A CLI utility that compresses and decompresses text files using Huffman coding, implemented from scratch in C with no external libraries. The project was an exercise in algorithm implementation, bit manipulation, and careful binary I/O.

Algorithm

Huffman coding is a lossless data compression algorithm that assigns shorter bit sequences to more frequent symbols and longer ones to less frequent symbols, producing an optimal prefix-free code for a given symbol distribution.

Encoding pipeline:

Frequency analysis — scan the input file and count occurrences of each byte value
Priority queue construction — insert all (symbol, frequency) pairs into a min-heap
Tree construction — repeatedly extract the two lowest-frequency nodes and merge them into a new internal node, until one root remains
Code table generation — traverse the tree, assigning 0 for left branches and 1 for right branches
Header serialization — write the tree structure to the output file so it can be reconstructed during decoding
Payload encoding — re-read the input and write the variable-length codes bit by bit

Custom Binary Header

The header format was a significant design challenge. The decoder needs to reconstruct the Huffman tree exactly to decompress the file — this means the tree topology and leaf values must be stored efficiently.

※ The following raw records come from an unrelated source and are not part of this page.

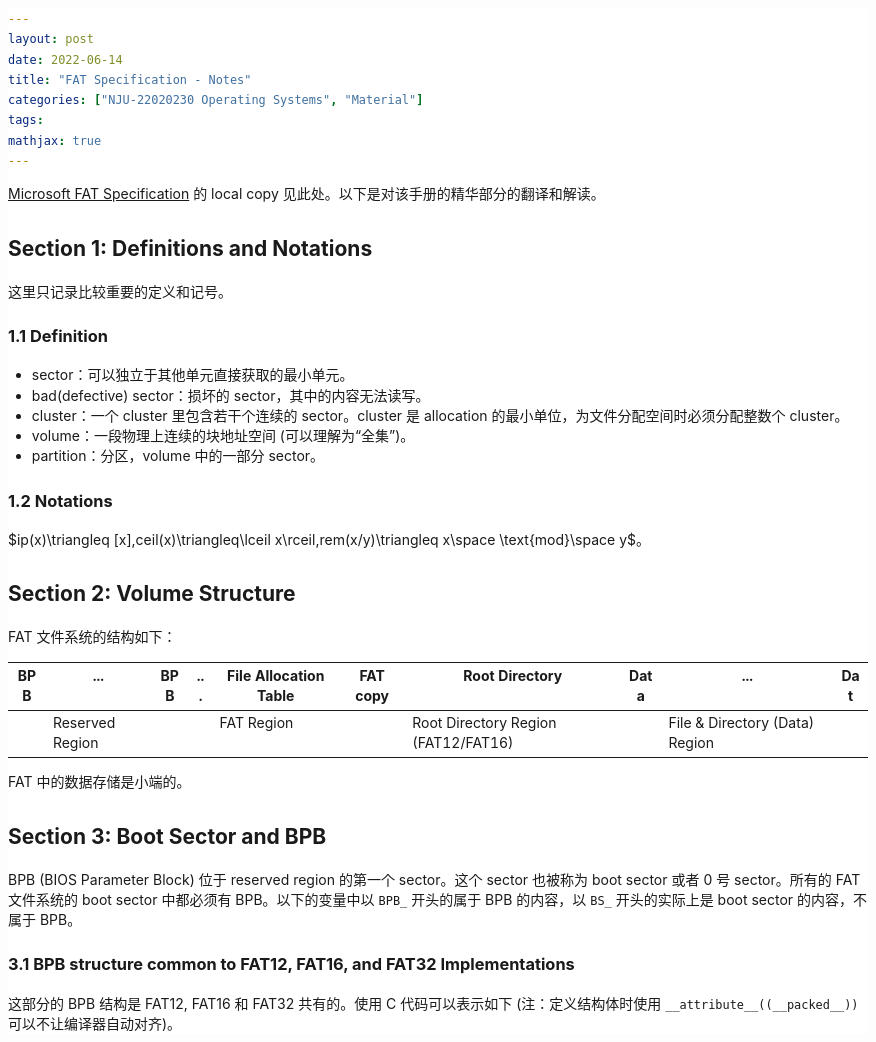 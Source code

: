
 ```yaml
---
layout: post
date: 2022-06-14
title: "FAT Specification - Notes"
categories: ["NJU-22020230 Operating Systems", "Material"]
tags: 
mathjax: true
---
```


[Microsoft FAT Specification](http://jyywiki.cn/pages/OS/manuals/MSFAT-spec.pdf) 的 local copy 见此处。以下是对该手册的精华部分的翻译和解读。

## Section 1: Definitions and Notations

这里只记录比较重要的定义和记号。

### 1.1 Definition

* sector：可以独立于其他单元直接获取的最小单元。
* bad(defective) sector：损坏的 sector，其中的内容无法读写。
* cluster：一个 cluster 里包含若干个连续的 sector。cluster 是 allocation 的最小单位，为文件分配空间时必须分配整数个 cluster。
* volume：一段物理上连续的块地址空间 (可以理解为“全集”)。
* partition：分区，volume 中的一部分 sector。

### 1.2 Notations

$ip(x)\triangleq [x],ceil(x)\triangleq\lceil x\rceil,rem(x/y)\triangleq x\space \text{mod}\space y$。

## Section 2: Volume Structure

FAT 文件系统的结构如下：

| BPB  | ...             | BPB  | ...  | File Allocation Table | FAT copy | Root Directory                      | Data | ...                            | Dat  |
| ---- | --------------- | ---- | ---- | --------------------- | -------- | ----------------------------------- | ---- | ------------------------------ | ---- |
|      | Reserved Region |      |      | FAT Region            |          | Root Directory Region (FAT12/FAT16) |      | File & Directory (Data) Region |      |

FAT 中的数据存储是小端的。

## Section 3: Boot Sector and BPB

BPB (BIOS Parameter Block) 位于 reserved region 的第一个 sector。这个 sector 也被称为 boot sector 或者 0 号 sector。所有的 FAT 文件系统的 boot sector 中都必须有 BPB。以下的变量中以 `BPB_` 开头的属于 BPB 的内容，以 `BS_` 开头的实际上是 boot sector 的内容，不属于 BPB。

### 3.1 BPB structure common to FAT12, FAT16, and FAT32 Implementations

这部分的 BPB 结构是 FAT12, FAT16 和 FAT32 共有的。使用 C 代码可以表示如下 (注：定义结构体时使用 `__attribute__((__packed__))` 可以不让编译器自动对齐)。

I used a pre-order traversal serialization:

Internal nodes are marked with a 0 bit
Leaf nodes are marked with a 1 bit followed by the 8-bit symbol value

For a typical English text file, this header is substantially smaller than storing the full frequency table, and the recursive reconstruction during decoding is straightforward.

Bit Manipulation

The core challenge in Huffman encoding is writing variable-length codes to byte-aligned output. I maintained a bit buffer — an 8-bit accumulator and a count of bits written — flushing to the output stream when the buffer filled:

void write_bit(BitWriter *w, int bit) {
    w->buffer = (w->buffer << 1) | (bit & 1);
    w->bit_count++;
    if (w->bit_count == 8) {
        fputc(w->buffer, w->out);
        w->buffer = 0;
        w->bit_count = 0;
    }
}

void flush_bits(BitWriter *w) {
    if (w->bit_count > 0) {
        w->buffer <<= (8 - w->bit_count);
        fputc(w->buffer, w->out);
    }
}

The trailer byte stores how many bits in the final byte are padding, so the decoder knows when to stop.

Dynamic Memory Management

The Huffman tree is allocated dynamically during construction and freed recursively after use. All allocation paths have explicit error checks — malloc returning NULL surfaces as an error rather than a null pointer dereference.

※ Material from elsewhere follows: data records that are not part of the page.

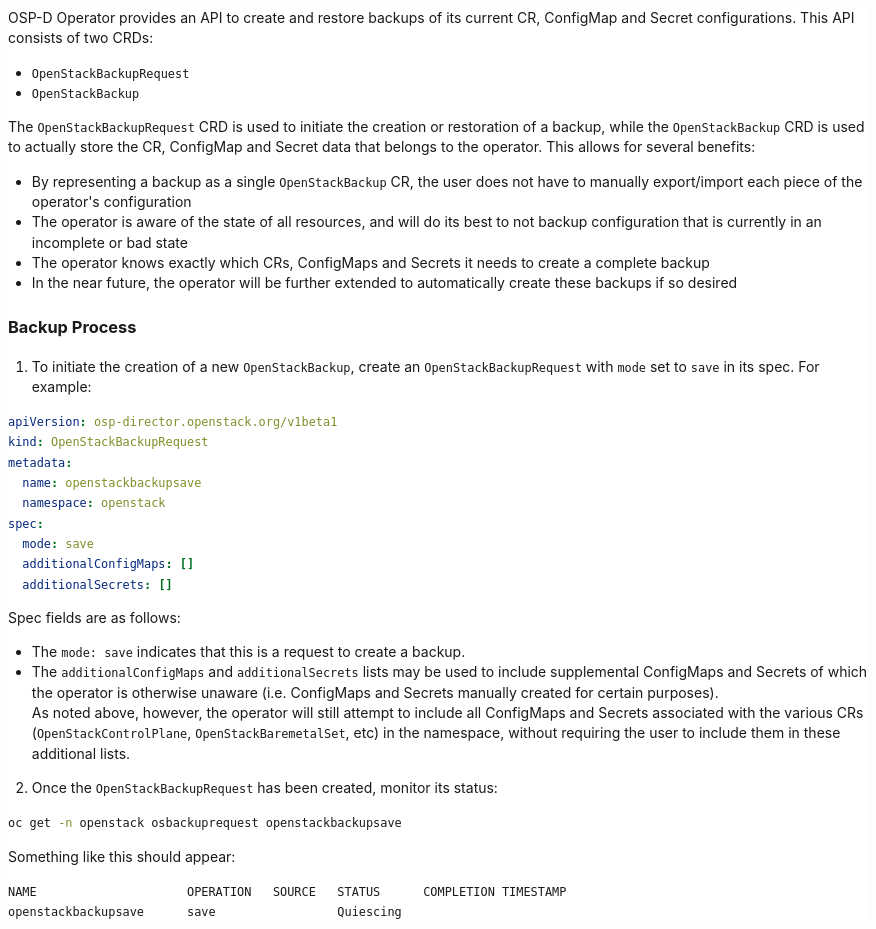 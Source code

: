 OSP-D Operator provides an API to create and restore backups of its current CR, ConfigMap and Secret configurations.  This API consists of two CRDs:

* `OpenStackBackupRequest`
* `OpenStackBackup`

The `OpenStackBackupRequest` CRD is used to initiate the creation or restoration of a backup, while the `OpenStackBackup` CRD is used to actually store the CR, ConfigMap and Secret data that belongs to the operator.
This allows for several benefits:

* By representing a backup as a single `OpenStackBackup` CR, the user does not have to manually export/import each piece of the operator's configuration
* The operator is aware of the state of all resources, and will do its best to not backup configuration that is currently in an incomplete or bad state
* The operator knows exactly which CRs, ConfigMaps and Secrets it needs to create a complete backup
* In the near future, the operator will be further extended to automatically create these backups if so desired

### Backup Process

1. To initiate the creation of a new `OpenStackBackup`, create an `OpenStackBackupRequest` with `mode` set to `save` in its spec.  For example:

```yaml
apiVersion: osp-director.openstack.org/v1beta1
kind: OpenStackBackupRequest
metadata:
  name: openstackbackupsave
  namespace: openstack
spec:
  mode: save
  additionalConfigMaps: []
  additionalSecrets: []
```

Spec fields are as follows:
* The `mode: save` indicates that this is a request to create a backup.
* The `additionalConfigMaps` and `additionalSecrets` lists may be used to include supplemental ConfigMaps and Secrets of which the operator is otherwise unaware (i.e. ConfigMaps and Secrets manually created for certain purposes).  
  As noted above, however, the operator will still attempt to include all ConfigMaps and Secrets associated with the various CRs (`OpenStackControlPlane`, `OpenStackBaremetalSet`, etc) in the namespace, without requiring the user 
  to include them in these additional lists.

2. Once the `OpenStackBackupRequest` has been created, monitor its status:

```bash
oc get -n openstack osbackuprequest openstackbackupsave
```

Something like this should appear:

```bash
NAME                     OPERATION   SOURCE   STATUS      COMPLETION TIMESTAMP
openstackbackupsave      save                 Quiescing         
```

The priority queue (min-heap) uses a dynamically-sized array with doubling reallocation, starting at 256 slots (the maximum number of unique byte values in a byte-level Huffman tree).

Results

On a representative corpus of English prose:

| File type | Original | Compressed | Ratio | |---|---|---|---| | Plain text (English) | 100 KB | ~56 KB | ~44% reduction | | Already-compressed | 100 KB | ~101 KB | slight expansion | | High-entropy (random) | 100 KB | ~101 KB | slight expansion |

Compression performance degrades on already-compressed data (expected — entropy is near maximum). The utility includes a check: if the encoded output would be larger than the input, it copies the input unchanged and flags it in the header.

Lessons Learned

The bit manipulation was less complex than expected once I got the abstraction right. The hard part was the header format — getting the tree serialization and reconstruction to be byte-exact required careful testing with hand-computed examples before I trusted the implementation.

Error handling in C requires discipline: every allocation, every file operation, every argument requires a check. The codebase is more verbose than equivalent Python but the control over memory layout and I/O was instructive.